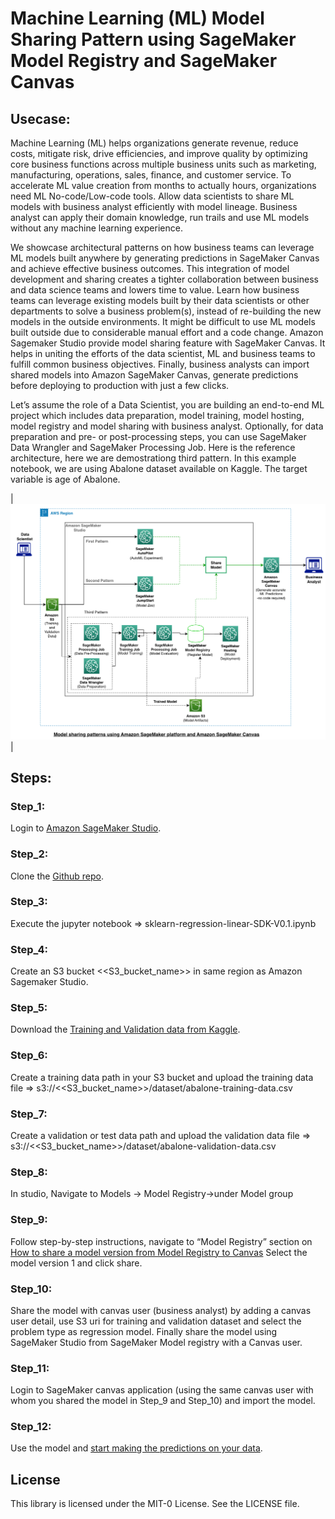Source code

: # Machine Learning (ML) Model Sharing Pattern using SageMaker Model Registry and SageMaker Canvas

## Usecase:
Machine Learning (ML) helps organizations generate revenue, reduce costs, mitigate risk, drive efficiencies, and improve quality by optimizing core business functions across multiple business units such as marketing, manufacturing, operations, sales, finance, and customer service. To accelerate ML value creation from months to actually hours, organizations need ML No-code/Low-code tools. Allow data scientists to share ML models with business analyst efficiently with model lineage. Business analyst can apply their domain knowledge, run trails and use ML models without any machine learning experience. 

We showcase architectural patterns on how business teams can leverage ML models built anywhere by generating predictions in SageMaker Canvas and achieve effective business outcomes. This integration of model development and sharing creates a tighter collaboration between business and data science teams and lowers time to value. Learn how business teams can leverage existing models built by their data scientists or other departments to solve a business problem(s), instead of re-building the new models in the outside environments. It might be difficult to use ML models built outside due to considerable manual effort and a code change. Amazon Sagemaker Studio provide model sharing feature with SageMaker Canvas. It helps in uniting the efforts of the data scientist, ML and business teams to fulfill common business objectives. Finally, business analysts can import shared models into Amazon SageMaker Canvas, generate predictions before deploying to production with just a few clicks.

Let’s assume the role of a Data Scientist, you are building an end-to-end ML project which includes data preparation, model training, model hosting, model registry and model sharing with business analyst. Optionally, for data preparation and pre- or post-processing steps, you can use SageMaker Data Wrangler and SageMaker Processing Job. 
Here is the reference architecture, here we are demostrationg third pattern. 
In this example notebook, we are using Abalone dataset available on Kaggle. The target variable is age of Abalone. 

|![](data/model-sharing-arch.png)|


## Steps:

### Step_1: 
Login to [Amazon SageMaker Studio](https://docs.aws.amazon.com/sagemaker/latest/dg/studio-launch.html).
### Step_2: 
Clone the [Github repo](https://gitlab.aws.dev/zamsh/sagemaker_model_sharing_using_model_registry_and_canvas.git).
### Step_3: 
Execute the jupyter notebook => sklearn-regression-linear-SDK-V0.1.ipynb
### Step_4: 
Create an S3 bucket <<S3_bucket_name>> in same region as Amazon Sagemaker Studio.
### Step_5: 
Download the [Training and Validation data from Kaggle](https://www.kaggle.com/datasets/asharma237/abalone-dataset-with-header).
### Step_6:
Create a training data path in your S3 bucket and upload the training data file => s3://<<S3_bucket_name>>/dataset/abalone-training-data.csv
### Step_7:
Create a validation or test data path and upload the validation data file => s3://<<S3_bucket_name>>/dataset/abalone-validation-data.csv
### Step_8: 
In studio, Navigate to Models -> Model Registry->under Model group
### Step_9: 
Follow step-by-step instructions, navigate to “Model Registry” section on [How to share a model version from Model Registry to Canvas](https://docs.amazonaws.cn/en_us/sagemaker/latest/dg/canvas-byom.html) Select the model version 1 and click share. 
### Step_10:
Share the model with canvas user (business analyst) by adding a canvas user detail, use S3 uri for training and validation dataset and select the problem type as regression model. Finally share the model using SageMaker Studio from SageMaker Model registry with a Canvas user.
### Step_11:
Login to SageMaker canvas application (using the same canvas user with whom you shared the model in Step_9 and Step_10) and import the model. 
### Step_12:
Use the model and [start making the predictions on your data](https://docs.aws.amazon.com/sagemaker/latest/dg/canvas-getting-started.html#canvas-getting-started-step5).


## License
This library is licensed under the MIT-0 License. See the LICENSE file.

══════════

* **WORK TO BE COMPLETED**
Print nothing but the lines from the one that contains "Share the model with" to the final line of the data, both included, exactly as they read.

* **SOLUTION TO THIS EXERCISE**
Share the model with canvas user (business analyst) by adding a canvas user detail, use S3 uri for training and validation dataset and select the problem type as regression model. Finally share the model using SageMaker Studio from SageMaker Model registry with a Canvas user.
### Step_11:
Login to SageMaker canvas application (using the same canvas user with whom you shared the model in Step_9 and Step_10) and import the model. 
### Step_12:
Use the model and [start making the predictions on your data](https://docs.aws.amazon.com/sagemaker/latest/dg/canvas-getting-started.html#canvas-getting-started-step5).


## License
This library is licensed under the MIT-0 License. See the LICENSE file.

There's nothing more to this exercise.